DATA RECORDS: Begin

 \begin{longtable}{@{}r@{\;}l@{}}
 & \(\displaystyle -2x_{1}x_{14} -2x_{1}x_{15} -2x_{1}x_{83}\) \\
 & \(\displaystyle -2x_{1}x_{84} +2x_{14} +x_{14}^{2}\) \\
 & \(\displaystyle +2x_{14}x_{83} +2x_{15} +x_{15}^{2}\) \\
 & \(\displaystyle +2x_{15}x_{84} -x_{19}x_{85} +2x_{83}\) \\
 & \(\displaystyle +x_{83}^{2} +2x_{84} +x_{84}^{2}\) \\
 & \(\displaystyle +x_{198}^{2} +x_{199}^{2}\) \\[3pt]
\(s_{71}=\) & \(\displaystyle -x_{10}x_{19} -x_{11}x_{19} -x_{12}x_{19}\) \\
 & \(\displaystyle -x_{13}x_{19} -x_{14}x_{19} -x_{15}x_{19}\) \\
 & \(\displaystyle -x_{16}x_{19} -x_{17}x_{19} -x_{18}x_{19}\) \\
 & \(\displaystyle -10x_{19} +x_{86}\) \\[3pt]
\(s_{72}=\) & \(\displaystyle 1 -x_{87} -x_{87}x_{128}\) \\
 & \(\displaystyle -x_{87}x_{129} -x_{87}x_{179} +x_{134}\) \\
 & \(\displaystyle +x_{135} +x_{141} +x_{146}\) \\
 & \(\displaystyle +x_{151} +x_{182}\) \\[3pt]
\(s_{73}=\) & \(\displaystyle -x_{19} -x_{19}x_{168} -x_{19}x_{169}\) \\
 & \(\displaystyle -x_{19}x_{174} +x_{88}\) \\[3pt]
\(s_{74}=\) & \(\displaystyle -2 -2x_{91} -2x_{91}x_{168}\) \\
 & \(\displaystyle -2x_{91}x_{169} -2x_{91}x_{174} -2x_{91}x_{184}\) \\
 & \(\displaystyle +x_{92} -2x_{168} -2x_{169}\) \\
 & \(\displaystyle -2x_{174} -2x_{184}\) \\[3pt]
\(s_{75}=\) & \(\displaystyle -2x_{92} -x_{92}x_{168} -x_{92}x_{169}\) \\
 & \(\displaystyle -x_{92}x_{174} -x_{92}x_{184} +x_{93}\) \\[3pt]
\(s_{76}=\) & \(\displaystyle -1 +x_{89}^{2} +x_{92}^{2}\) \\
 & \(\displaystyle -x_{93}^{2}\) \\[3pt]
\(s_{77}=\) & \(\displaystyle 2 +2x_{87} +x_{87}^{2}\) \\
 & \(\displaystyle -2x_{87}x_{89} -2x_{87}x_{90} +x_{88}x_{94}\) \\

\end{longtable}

DATA RECORDS: End

The data above needs to be given again exactly, with no line left out.

 \begin{longtable}{@{}r@{\;}l@{}}
 & \(\displaystyle -2x_{1}x_{14} -2x_{1}x_{15} -2x_{1}x_{83}\) \\
 & \(\displaystyle -2x_{1}x_{84} +2x_{14} +x_{14}^{2}\) \\
 & \(\displaystyle +2x_{14}x_{83} +2x_{15} +x_{15}^{2}\) \\
 & \(\displaystyle +2x_{15}x_{84} -x_{19}x_{85} +2x_{83}\) \\
 & \(\displaystyle +x_{83}^{2} +2x_{84} +x_{84}^{2}\) \\
 & \(\displaystyle +x_{198}^{2} +x_{199}^{2}\) \\[3pt]
\(s_{71}=\) & \(\displaystyle -x_{10}x_{19} -x_{11}x_{19} -x_{12}x_{19}\) \\
 & \(\displaystyle -x_{13}x_{19} -x_{14}x_{19} -x_{15}x_{19}\) \\
 & \(\displaystyle -x_{16}x_{19} -x_{17}x_{19} -x_{18}x_{19}\) \\
 & \(\displaystyle -10x_{19} +x_{86}\) \\[3pt]
\(s_{72}=\) & \(\displaystyle 1 -x_{87} -x_{87}x_{128}\) \\
 & \(\displaystyle -x_{87}x_{129} -x_{87}x_{179} +x_{134}\) \\
 & \(\displaystyle +x_{135} +x_{141} +x_{146}\) \\
 & \(\displaystyle +x_{151} +x_{182}\) \\[3pt]
\(s_{73}=\) & \(\displaystyle -x_{19} -x_{19}x_{168} -x_{19}x_{169}\) \\
 & \(\displaystyle -x_{19}x_{174} +x_{88}\) \\[3pt]
\(s_{74}=\) & \(\displaystyle -2 -2x_{91} -2x_{91}x_{168}\) \\
 & \(\displaystyle -2x_{91}x_{169} -2x_{91}x_{174} -2x_{91}x_{184}\) \\
 & \(\displaystyle +x_{92} -2x_{168} -2x_{169}\) \\
 & \(\displaystyle -2x_{174} -2x_{184}\) \\[3pt]
\(s_{75}=\) & \(\displaystyle -2x_{92} -x_{92}x_{168} -x_{92}x_{169}\) \\
 & \(\displaystyle -x_{92}x_{174} -x_{92}x_{184} +x_{93}\) \\[3pt]
\(s_{76}=\) & \(\displaystyle -1 +x_{89}^{2} +x_{92}^{2}\) \\
 & \(\displaystyle -x_{93}^{2}\) \\[3pt]
\(s_{77}=\) & \(\displaystyle 2 +2x_{87} +x_{87}^{2}\) \\
 & \(\displaystyle -2x_{87}x_{89} -2x_{87}x_{90} +x_{88}x_{94}\) \\

\end{longtable}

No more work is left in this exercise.